**What you have to do:**
An exact copy of every entry is needed, with no images.
§
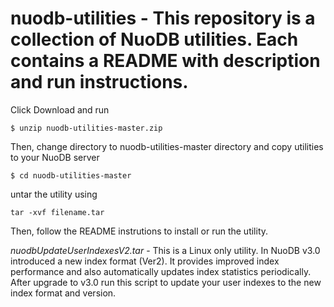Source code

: # nuodb-utilities - This repository is a collection of NuoDB utilities. Each contains a README with description and run instructions.

Click Download and run

    $ unzip nuodb-utilities-master.zip

Then, change directory to nuodb-utilities-master directory and copy utilities to your NuoDB server

    $ cd nuodb-utilities-master

untar the utility using

    tar -xvf filename.tar

Then, follow the README instrutions to install or run the utility.

*nuodbUpdateUserIndexesV2.tar* -
This is a Linux only utility. In NuoDB v3.0 introduced a new index format (Ver2). It provides improved index performance and also automatically updates index statistics periodically. After upgrade to v3.0 run this script to update your user indexes to the new index format and version.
§
**Task solution:**
Source code

: # nuodb-utilities - This repository is a collection of NuoDB utilities. Each contains a README with description and run instructions.

Click Download and run

    $ unzip nuodb-utilities-master.zip

Then, change directory to nuodb-utilities-master directory and copy utilities to your NuoDB server

    $ cd nuodb-utilities-master

untar the utility using

    tar -xvf filename.tar

Then, follow the README instrutions to install or run the utility.

*nuodbUpdateUserIndexesV2.tar* -
This is a Linux only utility. In NuoDB v3.0 introduced a new index format (Ver2). It provides improved index performance and also automatically updates index statistics periodically. After upgrade to v3.0 run this script to update your user indexes to the new index format and version.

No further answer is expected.